Quello che manca all'Europa è una visione del futuro. I governi non riescono più a dare assicurazioni alle future generazioni. Fino agli anni Settanta, i figli crescevano convinti che avrebbero vissuto meglio dei loro padri. Il progresso sociale era una garanzia. Adesso non è più così. Sentiamo parlare di un mondo migliorato dalle nuove tecnologie e dalle scoperte scientifiche. Ma c'è un evidente iatus tra quello che dicono i media e la realtà della situazione quotidiana che è fatta appunto di rabbia e frustrazione.
Non credo che le manifestazioni cui assistiamo in questi giorni in Europa siano il battesimo di un nuovo movimento sociale. Le società europee sono diventate molto più individualiste. La Francia è il paese dell'Ocse dove il tasso di sindacalizzazione è più debole. Anche altrove in Europa, lo spazio collettivo si è ridotto.

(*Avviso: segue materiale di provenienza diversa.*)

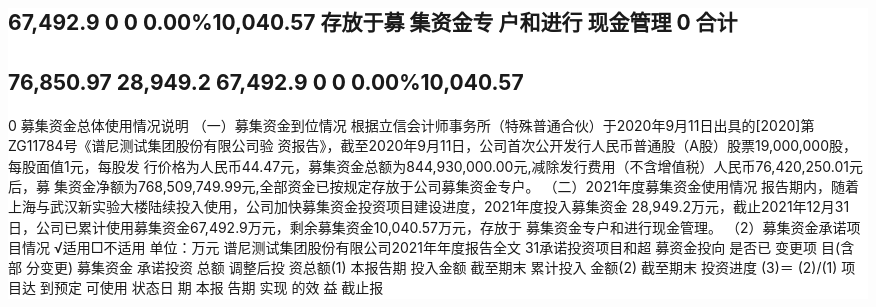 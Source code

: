 67,492.9
0
0
0.00%10,040.57
存放于募
集资金专
户和进行
现金管理
0
合计
--
76,850.97
28,949.2
67,492.9
0
0
0.00%10,040.57
--
0
募集资金总体使用情况说明
（一）募集资金到位情况
根据立信会计师事务所（特殊普通合伙）于2020年9月11日出具的[2020]第ZG11784号《谱尼测试集团股份有限公司验
资报告》，截至2020年9月11日，公司首次公开发行人民币普通股（A股）股票19,000,000股，每股面值1元，每股发
行价格为人民币44.47元，募集资金总额为844,930,000.00元,减除发行费用（不含增值税）人民币76,420,250.01元后，募
集资金净额为768,509,749.99元,全部资金已按规定存放于公司募集资金专户。
（二）2021年度募集资金使用情况
报告期内，随着上海与武汉新实验大楼陆续投入使用，公司加快募集资金投资项目建设进度，2021年度投入募集资金
28,949.2万元，截止2021年12月31日，公司已累计使用募集资金67,492.9万元，剩余募集资金10,040.57万元，存放于
募集资金专户和进行现金管理。
（2）募集资金承诺项目情况
√适用□不适用
单位：万元
谱尼测试集团股份有限公司2021年年度报告全文
31承诺投资项目和超
募资金投向
是否已
变更项
目(含部
分变更)
募集资金
承诺投资
总额
调整后投
资总额(1)
本报告期
投入金额
截至期末
累计投入
金额(2)
截至期末
投资进度
(3)＝
(2)/(1)
项目达
到预定
可使用
状态日
期
本报
告期
实现
的效
益
截止报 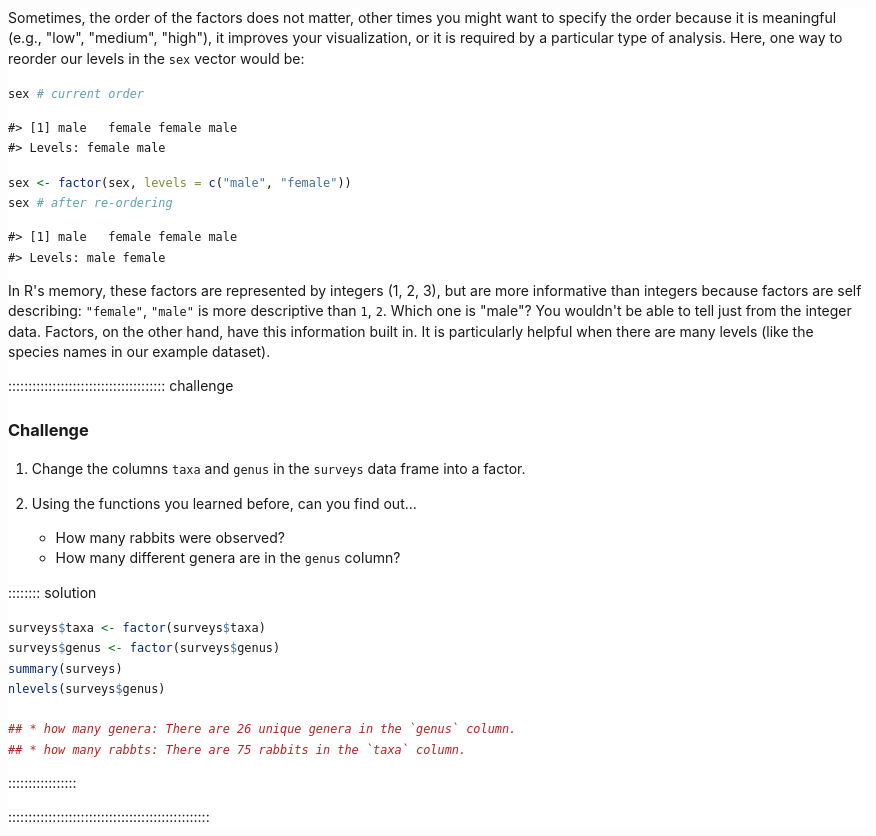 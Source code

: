 Sometimes, the order of the factors does not matter, other times you might want
to specify the order because it is meaningful (e.g., "low", "medium", "high"),
it improves your visualization, or it is required by a particular type of
analysis. Here, one way to reorder our levels in the `sex` vector would be:


```r
sex # current order
```

```{.output}
#> [1] male   female female male  
#> Levels: female male
```

```r
sex <- factor(sex, levels = c("male", "female"))
sex # after re-ordering
```

```{.output}
#> [1] male   female female male  
#> Levels: male female
```

In R's memory, these factors are represented by integers (1, 2, 3), but are more
informative than integers because factors are self describing: `"female"`,
`"male"` is more descriptive than `1`, `2`. Which one is "male"?  You wouldn't
be able to tell just from the integer data. Factors, on the other hand, have
this information built in. It is particularly helpful when there are many levels
(like the species names in our example dataset).

:::::::::::::::::::::::::::::::::::::::  challenge

### Challenge

1. Change the columns `taxa` and `genus` in the `surveys` data frame into a
   factor.

2. Using the functions you learned before, can you find out...
   
   - How many rabbits were observed?
   - How many different genera are in the `genus` column?

:::::::: solution


```r
surveys$taxa <- factor(surveys$taxa)
surveys$genus <- factor(surveys$genus)
summary(surveys)
nlevels(surveys$genus)

## * how many genera: There are 26 unique genera in the `genus` column.
## * how many rabbts: There are 75 rabbits in the `taxa` column.
```

:::::::::::::::::

::::::::::::::::::::::::::::::::::::::::::::::::::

I lavoratori sono però esasperati. Hanno l'impressione che le evoluzioni delle Borse e delle grandi imprese europee, comprese quelle del settore pubblico, vadano in una sola direzione: socializzare le perdite, privatizzare i benefici. È un malessere che mette in discussione il capitalismo: fa dubitare che si tratti di un sistema più efficace dell'economia di mercato mista in vigore nella maggior parte dei paesi europei. I lavoratori che possono più facilmente farsi sentire sono quelli del servizio pubblico, ovvero coloro che sono protetti da forti garanzie contrattuali. Gli altri sono in una situazione di grande vulnerabilità e spesso non osano farsi sentire. Come è stato dimostrato in Francia durante i grandi scioperi del 1995, la società ha capito molto bene che non è rendendo più vulnerabili gli impiegati del settore pubblico che si migliora la situazione della collettività ma è, anzi, estendendo le garanzie contrattuali anche al settore privato.
L'interrogativo più attuale è quello di sapere le privatizzazioni dei servizi pubblici permetteranno veramente di vivere in un mondo migliore. Non è infatti il momento di permettere a qualche gruppo industriale di realizzare profitti a scapito dell'evoluzione futura dei servizi pubblici nei nostri paesi. L'esempio dei trasporti in Gran Bretagna lo testimonia e dovrebbe essere un monito. Inoltre, si percepisce sempre di più nella maggior parte dei paesi europei che i bisogni in servizi pubblici aumentano, innanzitutto nel campo dell'educazione e della sanità.
Il Consiglio europeo vuole accrescere la concorrenza in tutti i settori dell'economia ma dovrà anche fronteggiare le congiunture che ogni economia moderna conosce e continuerà a subire. In realtà quello che si produce oggi attraverso la discussione sul patto di stabilità è di sapere se gli Stati europei non stanno abdicando alle loro responsabilità di fronte alle sofferenze della società. C'è un nuovo fenomeno di esclusione sociale dovuto all'aumento della disoccupazione che, da due anni, ha ricominciato a crescere senza che nessun governo abbia adottato contromisure efficaci.
Si pone ormai un problema di credibilità della politica. È da troppo tempo che i governi promettono ai lavoratori una ricompensa, è da troppo tempo che si chiede loro di stringere la cintura. Quando finirà? I governi rimandano la risposta alla prossima riforma economica e sociale. Ma come credergli? Sono già state realizzate numerose riforme, ovunque in Europa: aumentata la concorrenza e la flessibilità dei contratti, approvate tante privatizzazioni. Quali effetti favorevoli hanno prodotto queste riforme? Certamente, non quelli sperati e annunciati. È difficile riformare davvero una società pretendendo in cambio soltanto sacrifici ed evitando di progettare un futuro migliore.
Le società europee non sono allergiche alle riforme. Occorre però che siano delle riforme per realizzare il meglio e non soltanto per evitare il peggio.